Starlight Over Kemet
Chapter 1: A Quiet Life in Kemet
Panehsy knew the fields in the way he knew his own hands. He knew where the soil stayed damp longest after the flood, where the young reeds cut at the skin, where the canal bank softened under a careless step. He knew the morning sounds too: the low mutter of goats, the scrape of baskets, the hiss of grain poured into a bowl, and his mother Nefru singing under her breath as she worked, her voice calm as water in a jar.
He liked the life he had because it was made of things he could touch. A loaf warm from the clay oven. The rough cord of a carrying sling. His father Khay’s voice, spare and level, calling him back when he drifted too far from the rows.
“Keep to the rows,” Khay had said.
Panehsy had nodded, as he always did.
There was comfort in being known. The house with its low roof. The shade of the palms. The line of the river beyond the fields, broad and patient, shining like hammered metal where the sun touched it. Even the hard work had its place, and the place had its order. Panehsy belonged to it. So did his mother, with flour on her hands and worry hidden in the set of her mouth. So did his father, bent to labor with the certainty of someone who expected the world to ask a man for endurance and nothing more.
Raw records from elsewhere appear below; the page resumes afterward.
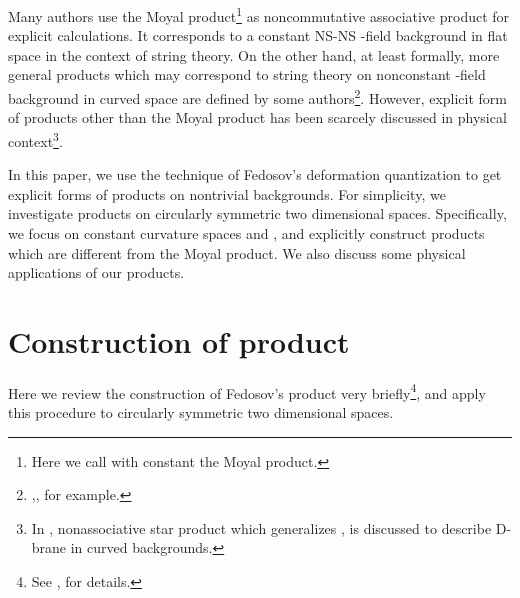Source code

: \documentclass[12pt,a4paper]{article}
\begin{document}
Many authors use the Moyal product\footnote{Here we call
        \coordHE{} with constant \coordHE{} the
        Moyal product.}
as noncommutative associative  \myHighlight{$*$}\coordHE{} product for explicit calculations. 
It corresponds to a constant NS-NS \coordHE{}-field background in flat space in
        the context of string theory. 
On the other hand, at least formally, more general \myHighlight{$*$}\coordHE{} products
which may correspond to string theory on nonconstant \coordHE{}-field
        background in curved space 
are defined by some authors\footnote{\cite{KON},\cite{Fedbk}, for
        example.}.
However, explicit form of \myHighlight{$*$}\coordHE{} products other than the Moyal product has
        been scarcely discussed in physical context\footnote{
In \cite{CS}, nonassociative star product which generalizes
        \cite{KON},\cite{Fedbk} is discussed to describe D-brane in
        curved backgrounds.}.



In this paper, we use the technique of Fedosov's deformation
quantization \cite{Fedbk} to get explicit forms of \myHighlight{$*$}\coordHE{} products on
nontrivial backgrounds. 
For simplicity, we investigate \myHighlight{$*$}\coordHE{} products on circularly symmetric two
dimensional spaces. Specifically, we focus on constant curvature
spaces \coordHE{} and \coordHE{}, and explicitly construct \myHighlight{$*$}\coordHE{}
products which are different from the Moyal product.
We also discuss some physical applications of our \myHighlight{$*$}\coordHE{} products.

\section{Construction of \myHighlight{$*$}\coordHE{} product\label{sec:CIR}}

Here we review the construction of Fedosov's \myHighlight{$*$}\coordHE{} product very briefly\footnote{
See \cite{Fedbk},\cite{AK2} for details.
}, and apply this procedure to circularly symmetric two dimensional spaces.
\end{document}
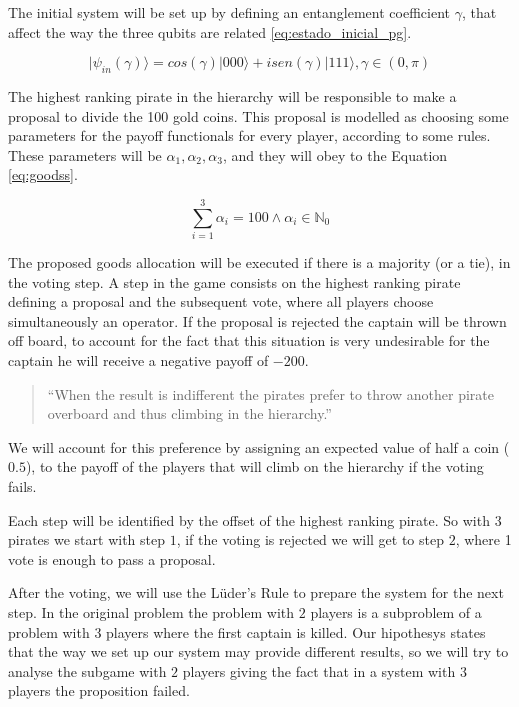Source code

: The initial system will be set up by defining an entanglement coefficient $\gamma$, that affect the way the three qubits are related \ref{eq:estado_inicial_pg}.
 
\begin{equation}
\label{eq:estado_inicial_pg}
\vert \psi_{in}(\gamma) \rangle= cos( \gamma)\vert 000\rangle+ isen(\gamma)\vert 111 \rangle, \gamma \in (0,\pi)
\end{equation}

The highest ranking pirate in the hierarchy will be responsible to make a proposal to divide the 100 gold coins. This proposal is modelled as choosing some parameters for the payoff functionals for every player, according to some rules. These parameters will be $\alpha_{1}, \alpha_{2}, \alpha_{3}$, and they will obey to the Equation \ref{eq:goodss}.

\begin{equation}
\label{eq:goodss}
\sum_{i=1}^{3}\alpha_{i}=100\wedge\alpha_{i}\in\mathbb{N}_{0}
\end{equation}

The proposed goods allocation will be executed if there is a majority (or a tie), in the voting step. A step in the game consists on the highest ranking pirate defining a proposal and the subsequent vote, where all players choose simultaneously an operator. If the proposal is rejected the captain will be thrown off board, to account for the fact that this situation is very undesirable for the captain he will receive a negative payoff of $-200$.

\begin{quotation}
``When the result is indifferent the pirates prefer to throw another pirate overboard and thus climbing in the hierarchy.''
\end{quotation}

We will account for this preference by assigning an expected value of half a coin ($0.5$), to the payoff of the players that will climb on the hierarchy if the voting fails.

Each step will be identified by the offset of the highest ranking pirate. So with $3$ pirates we start with step $1$, if the voting is rejected we will get to step $2$, where 1 vote is enough to pass a proposal.

After the voting, we will use the L\"{u}der's Rule to prepare the system for the next step. In the original problem the problem with $2$ players is a subproblem of a problem with $3$ players where the first captain is killed. Our hipothesys states that the way we set up our system may provide different results, so we will try to analyse the subgame with $2$ players giving the fact that in a system with $3$ players the proposition failed. 

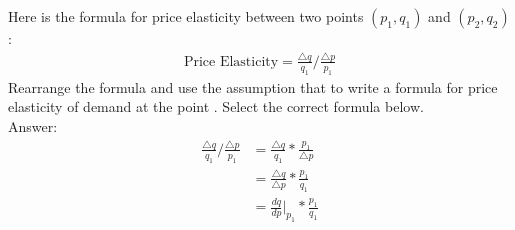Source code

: \documentclass[10pt,a4paper]{article}
\author{Daniel Frederico Lins Leite}
\begin{document}
	Here is the formula for price elasticity between two points $(p_1,q_1)$  and $(p_2,q_2)$:
	\begin{align*}
		\text{Price Elasticity} = \frac{\triangle q}{q_1} / \frac{\triangle p}{p_1}
	\end{align*}		
	Rearrange the formula and use the assumption that  to write a formula for price elasticity of demand at the point . Select the correct formula below.				
	\\
	Answer:\\
	\begin{align*}
		 \frac{\triangle q}{q_1} / \frac{\triangle p}{p_1}  &= \frac{\triangle q}{q_1} * \frac{p_1}{\triangle p}\\
		 &= \frac{\triangle q}{\triangle p} * \frac{p_1}{q_1}\\
 		 &= \frac{dq}{dp}\big|_{p_1} * \frac{p_1}{q_1}
	\end{align*}			
\end{document}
Then the goats went uneasy.
One of them broke from the pen with a bleat sharp enough to make Panehsy turn. Across the yard, Nefru lifted her head. Khay straightened from the rows. Others nearby shaded their eyes, squinting toward the brightening sky as if they had seen a new sun trying to rise where no sun should be.
Panehsy looked up.
At first there was only the blue vault above the fields, so deep and empty it seemed made for peace. Then a light moved across it—wrong, swift, too steady to be bird or cloud or any thing born on earth. Another followed. Then another. They crossed the heavens with a silent certainty that made the hairs rise on Panehsy’s arms.
The air seemed to tighten around them. The world held its breath.
He forgot the basket at his feet. He forgot the ache in his shoulders from carrying water all morning. He forgot the dust on his tongue.
Nefru called his name, and for an instant her voice was the only thing in the world he knew well enough to trust.
“Panehsy!”
Khay stood very still, his face turned upward, as if measuring a storm that had never been seen before.
The nearest craft—if craft it was—glided nearer, vast and pale, not catching the sunlight so much as gathering it into itself. It did not wheel or flutter. It simply came, and the sky around it seemed to tremble.
Panehsy felt a sudden pull in his chest, half fear and half wonder. The fields, the house, his mother’s voice, his father’s steady silence—all of it remained behind him, yet all of it still felt close enough to reach if he only turned fast enough.
Above him, the impossible ship opened the sky wider.
And Panehsy, rooted in the earth that had always held him, could only stare upward as the world began to change.